Négociations à Oman : L'ultime chance d'un dégel entre Téhéran et Washington ?
Un dialogue sous haute tension
Les regards sont tournés vers Mascate. Ce vendredi 6 février, des délégations américaines et iraniennes doivent se rencontrer pour des pourparlers cruciaux, un événement que beaucoup jugeaient impossible il y a encore un mois. Ce "sommet de la dernière chance" intervient dans un climat de méfiance absolue : mardi dernier, la marine américaine a abattu un drone iranien s'approchant d'un porte-avions en Mer d'Arabie. Pourtant, la Maison Blanche maintient le rendez-vous.
L'impasse nucléaire et la contestation interne
L'expertise géopolitique d'OMONDO suggère que Téhéran cherche à négocier sur le nucléaire pour desserrer l'étau des sanctions économiques, tout en espérant faire oublier la contestation sociale qui gronde à l'intérieur du pays. Le guide suprême a été clair : les discussions doivent rester strictement limitées à la question atomique. Pas question de toucher au programme de missiles ou au soutien des proxys régionaux (Hezbollah, Houthis).

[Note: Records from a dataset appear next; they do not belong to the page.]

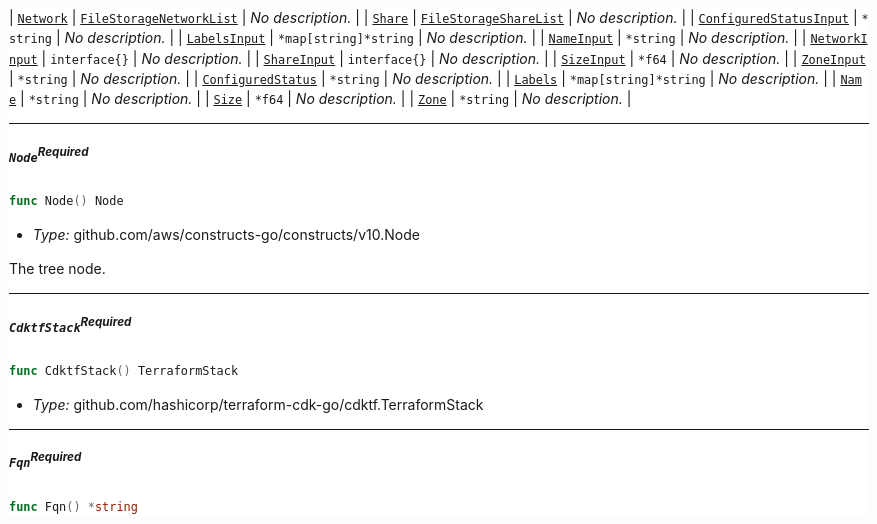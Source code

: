 | <code><a href="#@cdktf/provider-upcloud.fileStorage.FileStorage.property.network">Network</a></code> | <code><a href="#@cdktf/provider-upcloud.fileStorage.FileStorageNetworkList">FileStorageNetworkList</a></code> | *No description.* |
| <code><a href="#@cdktf/provider-upcloud.fileStorage.FileStorage.property.share">Share</a></code> | <code><a href="#@cdktf/provider-upcloud.fileStorage.FileStorageShareList">FileStorageShareList</a></code> | *No description.* |
| <code><a href="#@cdktf/provider-upcloud.fileStorage.FileStorage.property.configuredStatusInput">ConfiguredStatusInput</a></code> | <code>*string</code> | *No description.* |
| <code><a href="#@cdktf/provider-upcloud.fileStorage.FileStorage.property.labelsInput">LabelsInput</a></code> | <code>*map[string]*string</code> | *No description.* |
| <code><a href="#@cdktf/provider-upcloud.fileStorage.FileStorage.property.nameInput">NameInput</a></code> | <code>*string</code> | *No description.* |
| <code><a href="#@cdktf/provider-upcloud.fileStorage.FileStorage.property.networkInput">NetworkInput</a></code> | <code>interface{}</code> | *No description.* |
| <code><a href="#@cdktf/provider-upcloud.fileStorage.FileStorage.property.shareInput">ShareInput</a></code> | <code>interface{}</code> | *No description.* |
| <code><a href="#@cdktf/provider-upcloud.fileStorage.FileStorage.property.sizeInput">SizeInput</a></code> | <code>*f64</code> | *No description.* |
| <code><a href="#@cdktf/provider-upcloud.fileStorage.FileStorage.property.zoneInput">ZoneInput</a></code> | <code>*string</code> | *No description.* |
| <code><a href="#@cdktf/provider-upcloud.fileStorage.FileStorage.property.configuredStatus">ConfiguredStatus</a></code> | <code>*string</code> | *No description.* |
| <code><a href="#@cdktf/provider-upcloud.fileStorage.FileStorage.property.labels">Labels</a></code> | <code>*map[string]*string</code> | *No description.* |
| <code><a href="#@cdktf/provider-upcloud.fileStorage.FileStorage.property.name">Name</a></code> | <code>*string</code> | *No description.* |
| <code><a href="#@cdktf/provider-upcloud.fileStorage.FileStorage.property.size">Size</a></code> | <code>*f64</code> | *No description.* |
| <code><a href="#@cdktf/provider-upcloud.fileStorage.FileStorage.property.zone">Zone</a></code> | <code>*string</code> | *No description.* |

---

##### `Node`<sup>Required</sup> <a name="Node" id="@cdktf/provider-upcloud.fileStorage.FileStorage.property.node"></a>

```go
func Node() Node
```

- *Type:* github.com/aws/constructs-go/constructs/v10.Node

The tree node.

---

##### `CdktfStack`<sup>Required</sup> <a name="CdktfStack" id="@cdktf/provider-upcloud.fileStorage.FileStorage.property.cdktfStack"></a>

```go
func CdktfStack() TerraformStack
```

- *Type:* github.com/hashicorp/terraform-cdk-go/cdktf.TerraformStack

---

##### `Fqn`<sup>Required</sup> <a name="Fqn" id="@cdktf/provider-upcloud.fileStorage.FileStorage.property.fqn"></a>

```go
func Fqn() *string
```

C'est ici que le bât blesse : l'administration Trump exige désormais un accord "global" qui inclurait la fin du soutien aux milices chiites, une ligne rouge pour l'Iran.

Le spectre de la sanctuarisation nucléaire
Washington craint qu'une République Islamique dotée de l'arme nucléaire ne devienne intouchable militairement, rendant vaine toute tentative d'intervention en faveur des mouvements pro-démocratie iraniens. La stratégie américaine oscille entre la force (frappes préventives évoquées par certains conseillers) et la diplomatie transactionnelle. Oman, médiateur historique, joue sa crédibilité sur cette rencontre. Un échec à Mascate pourrait ouvrir la voie à une escalade militaire sans précédent dans le détroit d'Ormuz.